*Assignment*:
For the word "False", count the lines of the records that hold it, and give only that number.

*Given data*:
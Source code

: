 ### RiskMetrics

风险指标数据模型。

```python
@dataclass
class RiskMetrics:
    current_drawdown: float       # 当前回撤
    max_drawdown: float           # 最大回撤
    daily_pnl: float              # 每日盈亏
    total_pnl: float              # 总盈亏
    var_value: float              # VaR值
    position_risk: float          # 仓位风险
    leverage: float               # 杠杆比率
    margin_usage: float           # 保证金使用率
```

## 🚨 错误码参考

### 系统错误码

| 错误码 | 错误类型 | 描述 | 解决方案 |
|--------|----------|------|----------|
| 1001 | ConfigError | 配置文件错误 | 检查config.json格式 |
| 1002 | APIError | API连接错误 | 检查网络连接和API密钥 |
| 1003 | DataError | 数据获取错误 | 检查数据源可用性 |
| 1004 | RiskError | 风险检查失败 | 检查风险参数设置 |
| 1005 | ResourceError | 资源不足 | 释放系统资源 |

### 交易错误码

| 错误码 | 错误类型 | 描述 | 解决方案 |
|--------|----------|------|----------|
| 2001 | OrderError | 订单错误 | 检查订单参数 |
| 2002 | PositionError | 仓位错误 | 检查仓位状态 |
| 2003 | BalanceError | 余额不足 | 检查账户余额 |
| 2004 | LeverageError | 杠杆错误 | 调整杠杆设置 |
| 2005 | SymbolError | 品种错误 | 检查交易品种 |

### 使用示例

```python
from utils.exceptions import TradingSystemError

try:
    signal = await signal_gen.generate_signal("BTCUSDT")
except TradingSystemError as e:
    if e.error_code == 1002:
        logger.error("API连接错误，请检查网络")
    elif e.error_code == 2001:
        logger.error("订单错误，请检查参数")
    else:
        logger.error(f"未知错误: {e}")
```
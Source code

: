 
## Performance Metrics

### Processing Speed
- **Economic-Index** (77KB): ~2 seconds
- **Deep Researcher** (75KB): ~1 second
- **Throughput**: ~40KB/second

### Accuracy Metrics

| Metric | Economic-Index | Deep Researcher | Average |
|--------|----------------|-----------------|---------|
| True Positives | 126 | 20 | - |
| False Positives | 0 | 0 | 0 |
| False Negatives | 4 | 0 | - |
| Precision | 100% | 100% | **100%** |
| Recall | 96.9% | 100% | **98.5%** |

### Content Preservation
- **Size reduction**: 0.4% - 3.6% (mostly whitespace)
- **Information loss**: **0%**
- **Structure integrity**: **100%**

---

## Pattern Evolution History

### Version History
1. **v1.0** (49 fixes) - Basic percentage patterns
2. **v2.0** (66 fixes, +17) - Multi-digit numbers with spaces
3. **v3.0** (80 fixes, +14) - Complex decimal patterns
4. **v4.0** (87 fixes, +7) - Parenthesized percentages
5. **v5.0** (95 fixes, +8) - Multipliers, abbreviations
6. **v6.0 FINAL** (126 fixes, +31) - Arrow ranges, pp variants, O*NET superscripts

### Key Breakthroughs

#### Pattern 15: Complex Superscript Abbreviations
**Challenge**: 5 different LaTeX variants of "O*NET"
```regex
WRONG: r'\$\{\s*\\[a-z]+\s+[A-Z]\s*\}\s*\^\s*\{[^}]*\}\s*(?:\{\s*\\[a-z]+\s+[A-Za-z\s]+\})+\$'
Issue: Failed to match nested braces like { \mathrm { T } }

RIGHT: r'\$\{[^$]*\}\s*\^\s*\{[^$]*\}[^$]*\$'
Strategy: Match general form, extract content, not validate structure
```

*Reply to the task*:
2